Em terapia, o tema da sombra é inevitável. Não há como fugir-lhe, porque não há quem não a tenha. Somos também sombra, sim. (E, para mim, isso é lindo, porque me fala da humanidade que a todos toca, a todos une.)

O assunto da sombra é delicado, como se envolto em papel de seda. Ainda que, por vezes, ler sobre o assunto nas redes sociais possa levar a pensar que abordar a sombra em contexto terapêutico é algo simples, na verdade não é.
Não pode ser.
Ainda bem que não é.

Se pensarmos que por sombras se entendem as partes de nós de que nos envergonhamos, aquelas que nos levam a fazer de tudo para que ninguém suspeite da sua existência, e que escondemos até de nós próprios, facilmente percebemos a sensibilidade do tema.

Estas partes que aprendemos a ocultar desde a infância (em grande medida, porque nos fomos apercebendo que não tinham muito sucesso entre os adultos que cuidavam de nós) estão, em regra, protegidas por fortes armaduras e muralhas de pedra. Construídas por nós, claro, ao longo do tempo. Portanto, trata-se de um assunto da máxima delicadeza, protegido por camadas duras e rígidas, destinadas a dificultar o acesso a quem quer que ouse aproximar-se e inteirar-se de tudo o que somos.

As sombras podem ser facetas simples e inofensivas, ou nem tanto. Algumas são enormes e estão tão escondidas que assumem tamanhos fantasmagóricos em nós. Outras nem suspeitamos que estão cá (mas pode acontecer que estejam à vista de toda a gente).

Há sempre camadas e camadas de sombra para ver. Nunca vemos tudo (sobretudo, porque nem sempre queremos ver tudo, mesmo quando nos abrimos ao processo. É mesmo assim). Como tal, vamos vendo. Como na vida.

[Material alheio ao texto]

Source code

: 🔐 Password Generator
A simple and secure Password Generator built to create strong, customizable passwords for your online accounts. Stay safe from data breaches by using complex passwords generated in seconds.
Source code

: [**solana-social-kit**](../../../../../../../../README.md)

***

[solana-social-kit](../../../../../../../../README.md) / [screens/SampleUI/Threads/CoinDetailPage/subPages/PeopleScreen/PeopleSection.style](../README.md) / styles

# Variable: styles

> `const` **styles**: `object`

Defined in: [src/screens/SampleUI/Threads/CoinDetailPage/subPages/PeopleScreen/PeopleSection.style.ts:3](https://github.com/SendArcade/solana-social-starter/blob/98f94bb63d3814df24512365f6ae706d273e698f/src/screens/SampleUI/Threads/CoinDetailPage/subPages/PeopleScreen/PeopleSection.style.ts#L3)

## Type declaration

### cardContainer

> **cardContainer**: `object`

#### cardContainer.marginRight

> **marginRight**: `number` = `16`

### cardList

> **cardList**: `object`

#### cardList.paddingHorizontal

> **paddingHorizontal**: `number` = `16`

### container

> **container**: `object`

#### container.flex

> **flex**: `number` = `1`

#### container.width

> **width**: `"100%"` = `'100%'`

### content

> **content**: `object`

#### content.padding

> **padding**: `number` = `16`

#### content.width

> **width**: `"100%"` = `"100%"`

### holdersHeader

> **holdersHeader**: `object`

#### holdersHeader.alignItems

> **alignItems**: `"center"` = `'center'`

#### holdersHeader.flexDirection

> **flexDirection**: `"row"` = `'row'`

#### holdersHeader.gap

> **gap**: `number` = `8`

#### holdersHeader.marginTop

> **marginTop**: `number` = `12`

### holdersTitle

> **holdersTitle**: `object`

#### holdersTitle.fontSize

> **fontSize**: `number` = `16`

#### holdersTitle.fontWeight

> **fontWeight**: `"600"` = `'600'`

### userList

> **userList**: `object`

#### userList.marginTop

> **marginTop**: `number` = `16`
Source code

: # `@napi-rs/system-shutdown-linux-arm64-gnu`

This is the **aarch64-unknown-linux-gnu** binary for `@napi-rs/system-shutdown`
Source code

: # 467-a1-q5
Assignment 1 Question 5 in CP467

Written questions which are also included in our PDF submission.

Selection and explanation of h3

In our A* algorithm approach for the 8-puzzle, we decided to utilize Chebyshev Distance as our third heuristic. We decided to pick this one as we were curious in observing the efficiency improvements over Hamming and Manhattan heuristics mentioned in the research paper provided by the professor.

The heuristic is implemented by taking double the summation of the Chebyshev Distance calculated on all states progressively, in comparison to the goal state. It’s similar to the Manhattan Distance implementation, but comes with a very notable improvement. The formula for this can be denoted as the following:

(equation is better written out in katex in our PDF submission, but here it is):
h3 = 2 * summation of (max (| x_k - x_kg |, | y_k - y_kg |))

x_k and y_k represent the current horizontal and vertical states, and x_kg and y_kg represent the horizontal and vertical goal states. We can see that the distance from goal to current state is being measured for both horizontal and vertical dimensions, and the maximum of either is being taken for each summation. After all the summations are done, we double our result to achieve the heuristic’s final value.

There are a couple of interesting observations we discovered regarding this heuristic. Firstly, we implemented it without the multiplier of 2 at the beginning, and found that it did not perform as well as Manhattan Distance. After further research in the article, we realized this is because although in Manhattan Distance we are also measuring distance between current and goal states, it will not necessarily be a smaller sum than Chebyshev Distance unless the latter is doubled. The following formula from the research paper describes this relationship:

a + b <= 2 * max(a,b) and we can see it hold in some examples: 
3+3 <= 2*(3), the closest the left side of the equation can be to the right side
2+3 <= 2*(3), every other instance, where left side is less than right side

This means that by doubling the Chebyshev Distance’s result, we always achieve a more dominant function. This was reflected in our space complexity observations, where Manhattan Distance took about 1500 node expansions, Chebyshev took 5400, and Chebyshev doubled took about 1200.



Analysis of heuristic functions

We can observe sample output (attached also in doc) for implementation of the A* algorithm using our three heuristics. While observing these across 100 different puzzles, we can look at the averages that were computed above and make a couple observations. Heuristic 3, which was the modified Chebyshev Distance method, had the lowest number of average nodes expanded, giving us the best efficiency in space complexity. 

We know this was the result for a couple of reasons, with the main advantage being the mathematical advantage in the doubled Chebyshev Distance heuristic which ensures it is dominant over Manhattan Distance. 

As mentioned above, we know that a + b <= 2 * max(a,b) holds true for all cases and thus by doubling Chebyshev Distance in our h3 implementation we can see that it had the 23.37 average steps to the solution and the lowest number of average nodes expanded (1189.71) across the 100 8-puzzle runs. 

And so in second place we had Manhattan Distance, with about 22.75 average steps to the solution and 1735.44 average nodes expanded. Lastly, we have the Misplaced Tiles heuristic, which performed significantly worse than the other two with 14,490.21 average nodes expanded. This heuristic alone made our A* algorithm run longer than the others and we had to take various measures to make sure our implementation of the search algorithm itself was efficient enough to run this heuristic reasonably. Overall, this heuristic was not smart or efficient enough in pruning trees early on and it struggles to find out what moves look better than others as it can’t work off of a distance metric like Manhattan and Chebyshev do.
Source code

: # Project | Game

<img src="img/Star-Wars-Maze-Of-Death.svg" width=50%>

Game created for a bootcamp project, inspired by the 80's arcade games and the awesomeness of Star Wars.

Vem isto tudo a propósito de umas anotações que fiz, há quase dez anos, sobre a obra “Além da Luz e da Sombra”, da autoria de Jean-Yves Leloup, e que ontem encontrei por aqui numas pesquisas.


“A sombra é o que dá relevo à luz”, escreve ele, acrescentando que “no coração da sombra existe a luz. E no coração da luz existe a sombra”.

Ver e acolher as nossas sombras é, pois, o caminho para permitir a nossa luz. E é esse o caminho que inevitavelmente (também) se percorre na Terapia Transpessoal.